* About this task
Word for word, restate all the records; images are not part of the copy.

* Source data
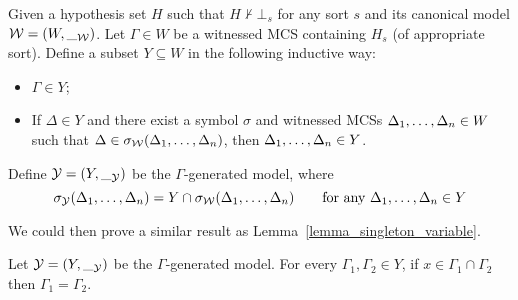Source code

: \documentclass{amsart}
\begin{document}
\begin{definition}
Given a hypothesis set $H$ 
such that $H \not\vdash \bot_s$ for any sort $s$
and its canonical model $\mathcal{W} = (W,\__{\mathcal{W}})$.
Let $\Gamma \in W$ be a witnessed MCS containing $H_s$
(of appropriate sort).
Define a subset $Y \subseteq W$ in the following inductive way:
\begin{itemize}
\item $\Gamma \in Y$;
\item If $\Delta \in Y$ and there exist a symbol $\sigma$
      and witnessed MCSs $\Delta_1 ,\dots, \Delta_n \in W$ such that
      $\Delta \in {\sigma_{\mathcal{W}}}(\Delta_1 ,\dots, \Delta_n)$,
      then $\Delta_1 ,\dots, \Delta_n \in Y$.
\end{itemize}
Define $\mathcal{Y} = (Y, \__{\mathcal{Y}})$
be the ${\Gamma}$-generated model, where
$$
{\sigma_{\mathcal{Y}}}(\Delta_1 ,\dots, \Delta_n) = Y \cap {\sigma_{\mathcal{W}}}(\Delta_1 ,\dots, \Delta_n)
\qquad \text{for any $\Delta_1 ,\dots, \Delta_n \in Y$}
$$
\end{definition}

We could then prove a similar result as Lemma~\ref{lemma_singleton_variable}.
\begin{lemma}
\label{lemma_singleton_variable_two}
Let $\mathcal{Y} = (Y, \__{\mathcal{Y}})$ be the $\Gamma$-generated model.
For every $\Gamma_1, \Gamma_2 \in Y$, if $x \in \Gamma_1 \cap \Gamma_2$ 
then $\Gamma_1 = \Gamma_2$. 
\end{lemma}
\end{document}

* Your solution
Source code

: \documentclass{amsart}
\begin{document}
\begin{definition}
Given a hypothesis set $H$ 
such that $H \not\vdash \bot_s$ for any sort $s$
and its canonical model $\mathcal{W} = (W,\__{\mathcal{W}})$.
Let $\Gamma \in W$ be a witnessed MCS containing $H_s$
(of appropriate sort).
Define a subset $Y \subseteq W$ in the following inductive way:
\begin{itemize}
\item $\Gamma \in Y$;
\item If $\Delta \in Y$ and there exist a symbol $\sigma$
      and witnessed MCSs $\Delta_1 ,\dots, \Delta_n \in W$ such that
      $\Delta \in {\sigma_{\mathcal{W}}}(\Delta_1 ,\dots, \Delta_n)$,
      then $\Delta_1 ,\dots, \Delta_n \in Y$.
\end{itemize}
Define $\mathcal{Y} = (Y, \__{\mathcal{Y}})$
be the ${\Gamma}$-generated model, where
$$
{\sigma_{\mathcal{Y}}}(\Delta_1 ,\dots, \Delta_n) = Y \cap {\sigma_{\mathcal{W}}}(\Delta_1 ,\dots, \Delta_n)
\qquad \text{for any $\Delta_1 ,\dots, \Delta_n \in Y$}
$$
\end{definition}

We could then prove a similar result as Lemma~\ref{lemma_singleton_variable}.
\begin{lemma}
\label{lemma_singleton_variable_two}
Let $\mathcal{Y} = (Y, \__{\mathcal{Y}})$ be the $\Gamma$-generated model.
For every $\Gamma_1, \Gamma_2 \in Y$, if $x \in \Gamma_1 \cap \Gamma_2$ 
then $\Gamma_1 = \Gamma_2$. 
\end{lemma}
\end{document}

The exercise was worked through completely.